◆ ABOUT THIS EXERCISE
Up to and including the final line, retype each line of the records below, starting with the one that contains "0 & None or".

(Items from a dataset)
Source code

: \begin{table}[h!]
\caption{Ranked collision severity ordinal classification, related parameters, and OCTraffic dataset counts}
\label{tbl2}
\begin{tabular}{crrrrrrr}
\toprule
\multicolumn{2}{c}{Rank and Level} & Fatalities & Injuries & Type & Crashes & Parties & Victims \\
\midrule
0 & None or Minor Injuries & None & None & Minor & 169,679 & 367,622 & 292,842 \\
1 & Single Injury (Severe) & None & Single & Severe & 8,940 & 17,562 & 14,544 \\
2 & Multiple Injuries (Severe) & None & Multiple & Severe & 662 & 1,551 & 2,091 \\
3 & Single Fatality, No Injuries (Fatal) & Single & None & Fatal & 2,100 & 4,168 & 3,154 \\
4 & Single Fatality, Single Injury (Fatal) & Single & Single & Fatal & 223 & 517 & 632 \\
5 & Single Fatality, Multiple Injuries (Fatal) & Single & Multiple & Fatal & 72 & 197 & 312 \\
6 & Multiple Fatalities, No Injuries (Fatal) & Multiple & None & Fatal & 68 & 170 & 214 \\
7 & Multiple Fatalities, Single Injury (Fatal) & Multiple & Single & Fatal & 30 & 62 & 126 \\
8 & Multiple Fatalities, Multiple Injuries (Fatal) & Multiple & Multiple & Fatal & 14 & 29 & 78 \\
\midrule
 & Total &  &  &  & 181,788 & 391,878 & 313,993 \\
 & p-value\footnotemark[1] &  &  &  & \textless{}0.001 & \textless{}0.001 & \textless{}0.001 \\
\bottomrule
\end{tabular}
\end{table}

◆ EXERCISE ANSWER
0 & None or Minor Injuries & None & None & Minor & 169,679 & 367,622 & 292,842 \\
1 & Single Injury (Severe) & None & Single & Severe & 8,940 & 17,562 & 14,544 \\
2 & Multiple Injuries (Severe) & None & Multiple & Severe & 662 & 1,551 & 2,091 \\
3 & Single Fatality, No Injuries (Fatal) & Single & None & Fatal & 2,100 & 4,168 & 3,154 \\
4 & Single Fatality, Single Injury (Fatal) & Single & Single & Fatal & 223 & 517 & 632 \\
5 & Single Fatality, Multiple Injuries (Fatal) & Single & Multiple & Fatal & 72 & 197 & 312 \\
6 & Multiple Fatalities, No Injuries (Fatal) & Multiple & None & Fatal & 68 & 170 & 214 \\
7 & Multiple Fatalities, Single Injury (Fatal) & Multiple & Single & Fatal & 30 & 62 & 126 \\
8 & Multiple Fatalities, Multiple Injuries (Fatal) & Multiple & Multiple & Fatal & 14 & 29 & 78 \\
\midrule
 & Total &  &  &  & 181,788 & 391,878 & 313,993 \\
 & p-value\footnotemark[1] &  &  &  & \textless{}0.001 & \textless{}0.001 & \textless{}0.001 \\
\bottomrule
\end{tabular}
\end{table}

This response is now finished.